▶ _WORK TO BE COMPLETED_
Every line of the material below should be copied exactly.

▶ _RECORD EXTRACTS_
________

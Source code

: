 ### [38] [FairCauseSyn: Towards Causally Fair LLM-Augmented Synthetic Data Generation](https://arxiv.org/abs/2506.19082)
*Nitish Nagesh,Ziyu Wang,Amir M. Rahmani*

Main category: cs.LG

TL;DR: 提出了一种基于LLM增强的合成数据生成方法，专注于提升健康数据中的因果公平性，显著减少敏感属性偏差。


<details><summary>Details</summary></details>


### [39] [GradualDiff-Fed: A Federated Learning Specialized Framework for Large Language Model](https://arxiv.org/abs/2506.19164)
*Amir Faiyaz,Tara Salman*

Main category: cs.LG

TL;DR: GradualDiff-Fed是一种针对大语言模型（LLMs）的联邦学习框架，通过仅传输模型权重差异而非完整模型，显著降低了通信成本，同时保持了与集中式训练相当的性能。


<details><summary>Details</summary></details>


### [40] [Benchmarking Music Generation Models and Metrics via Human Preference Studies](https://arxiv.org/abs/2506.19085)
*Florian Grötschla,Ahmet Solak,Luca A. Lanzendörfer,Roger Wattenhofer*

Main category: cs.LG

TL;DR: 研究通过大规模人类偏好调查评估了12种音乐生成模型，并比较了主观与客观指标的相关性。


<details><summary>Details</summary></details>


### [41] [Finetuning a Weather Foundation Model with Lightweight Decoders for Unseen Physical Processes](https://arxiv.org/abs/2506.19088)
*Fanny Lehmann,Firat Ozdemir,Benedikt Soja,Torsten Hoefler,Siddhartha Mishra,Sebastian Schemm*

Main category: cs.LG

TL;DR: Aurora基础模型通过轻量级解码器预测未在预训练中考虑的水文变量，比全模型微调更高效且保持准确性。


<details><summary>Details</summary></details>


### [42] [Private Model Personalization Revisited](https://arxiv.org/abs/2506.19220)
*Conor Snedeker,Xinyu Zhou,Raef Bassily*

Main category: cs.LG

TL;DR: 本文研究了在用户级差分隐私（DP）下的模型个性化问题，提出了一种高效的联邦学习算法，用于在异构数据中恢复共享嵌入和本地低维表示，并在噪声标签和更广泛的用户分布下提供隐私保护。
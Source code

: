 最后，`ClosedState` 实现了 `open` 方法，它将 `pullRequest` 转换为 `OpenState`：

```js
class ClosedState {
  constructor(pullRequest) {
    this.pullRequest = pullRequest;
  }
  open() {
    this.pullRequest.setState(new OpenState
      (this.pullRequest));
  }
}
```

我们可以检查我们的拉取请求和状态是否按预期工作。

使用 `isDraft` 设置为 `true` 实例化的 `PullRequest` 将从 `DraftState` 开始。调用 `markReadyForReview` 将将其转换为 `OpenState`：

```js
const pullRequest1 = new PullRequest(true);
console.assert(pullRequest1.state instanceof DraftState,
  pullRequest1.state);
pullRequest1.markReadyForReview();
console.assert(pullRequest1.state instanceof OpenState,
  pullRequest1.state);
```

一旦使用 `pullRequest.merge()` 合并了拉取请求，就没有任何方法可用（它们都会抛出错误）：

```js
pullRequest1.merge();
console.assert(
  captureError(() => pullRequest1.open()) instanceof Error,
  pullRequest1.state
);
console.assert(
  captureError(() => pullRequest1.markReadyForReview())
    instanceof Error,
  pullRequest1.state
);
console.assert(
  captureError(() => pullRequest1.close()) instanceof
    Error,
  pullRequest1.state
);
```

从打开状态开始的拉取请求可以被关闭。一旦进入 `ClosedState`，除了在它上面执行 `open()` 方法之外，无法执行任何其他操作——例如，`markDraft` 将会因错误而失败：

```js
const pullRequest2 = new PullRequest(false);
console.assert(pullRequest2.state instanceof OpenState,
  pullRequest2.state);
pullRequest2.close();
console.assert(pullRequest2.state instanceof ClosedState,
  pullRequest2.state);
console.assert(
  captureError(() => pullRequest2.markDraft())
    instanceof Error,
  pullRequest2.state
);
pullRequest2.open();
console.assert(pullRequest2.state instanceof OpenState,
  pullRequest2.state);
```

________

▶ _ANSWER TO THIS EXERCISE_
Source code

: ### [38] [FairCauseSyn: Towards Causally Fair LLM-Augmented Synthetic Data Generation](https://arxiv.org/abs/2506.19082)
*Nitish Nagesh,Ziyu Wang,Amir M. Rahmani*

Main category: cs.LG

TL;DR: 提出了一种基于LLM增强的合成数据生成方法，专注于提升健康数据中的因果公平性，显著减少敏感属性偏差。


<details><summary>Details</summary></details>


### [39] [GradualDiff-Fed: A Federated Learning Specialized Framework for Large Language Model](https://arxiv.org/abs/2506.19164)
*Amir Faiyaz,Tara Salman*

Main category: cs.LG

TL;DR: GradualDiff-Fed是一种针对大语言模型（LLMs）的联邦学习框架，通过仅传输模型权重差异而非完整模型，显著降低了通信成本，同时保持了与集中式训练相当的性能。


<details><summary>Details</summary></details>


### [40] [Benchmarking Music Generation Models and Metrics via Human Preference Studies](https://arxiv.org/abs/2506.19085)
*Florian Grötschla,Ahmet Solak,Luca A. Lanzendörfer,Roger Wattenhofer*

Main category: cs.LG

TL;DR: 研究通过大规模人类偏好调查评估了12种音乐生成模型，并比较了主观与客观指标的相关性。


<details><summary>Details</summary></details>


### [41] [Finetuning a Weather Foundation Model with Lightweight Decoders for Unseen Physical Processes](https://arxiv.org/abs/2506.19088)
*Fanny Lehmann,Firat Ozdemir,Benedikt Soja,Torsten Hoefler,Siddhartha Mishra,Sebastian Schemm*

Main category: cs.LG

TL;DR: Aurora基础模型通过轻量级解码器预测未在预训练中考虑的水文变量，比全模型微调更高效且保持准确性。


<details><summary>Details</summary></details>


### [42] [Private Model Personalization Revisited](https://arxiv.org/abs/2506.19220)
*Conor Snedeker,Xinyu Zhou,Raef Bassily*

Main category: cs.LG

TL;DR: 本文研究了在用户级差分隐私（DP）下的模型个性化问题，提出了一种高效的联邦学习算法，用于在异构数据中恢复共享嵌入和本地低维表示，并在噪声标签和更广泛的用户分布下提供隐私保护。
Source code

: 最后，`ClosedState` 实现了 `open` 方法，它将 `pullRequest` 转换为 `OpenState`：

```js
class ClosedState {
  constructor(pullRequest) {
    this.pullRequest = pullRequest;
  }
  open() {
    this.pullRequest.setState(new OpenState
      (this.pullRequest));
  }
}
```

我们可以检查我们的拉取请求和状态是否按预期工作。

使用 `isDraft` 设置为 `true` 实例化的 `PullRequest` 将从 `DraftState` 开始。调用 `markReadyForReview` 将将其转换为 `OpenState`：

```js
const pullRequest1 = new PullRequest(true);
console.assert(pullRequest1.state instanceof DraftState,
  pullRequest1.state);
pullRequest1.markReadyForReview();
console.assert(pullRequest1.state instanceof OpenState,
  pullRequest1.state);
```

一旦使用 `pullRequest.merge()` 合并了拉取请求，就没有任何方法可用（它们都会抛出错误）：

```js
pullRequest1.merge();
console.assert(
  captureError(() => pullRequest1.open()) instanceof Error,
  pullRequest1.state
);
console.assert(
  captureError(() => pullRequest1.markReadyForReview())
    instanceof Error,
  pullRequest1.state
);
console.assert(
  captureError(() => pullRequest1.close()) instanceof
    Error,
  pullRequest1.state
);
```

从打开状态开始的拉取请求可以被关闭。一旦进入 `ClosedState`，除了在它上面执行 `open()` 方法之外，无法执行任何其他操作——例如，`markDraft` 将会因错误而失败：

```js
const pullRequest2 = new PullRequest(false);
console.assert(pullRequest2.state instanceof OpenState,
  pullRequest2.state);
pullRequest2.close();
console.assert(pullRequest2.state instanceof ClosedState,
  pullRequest2.state);
console.assert(
  captureError(() => pullRequest2.markDraft())
    instanceof Error,
  pullRequest2.state
);
pullRequest2.open();
console.assert(pullRequest2.state instanceof OpenState,
  pullRequest2.state);
```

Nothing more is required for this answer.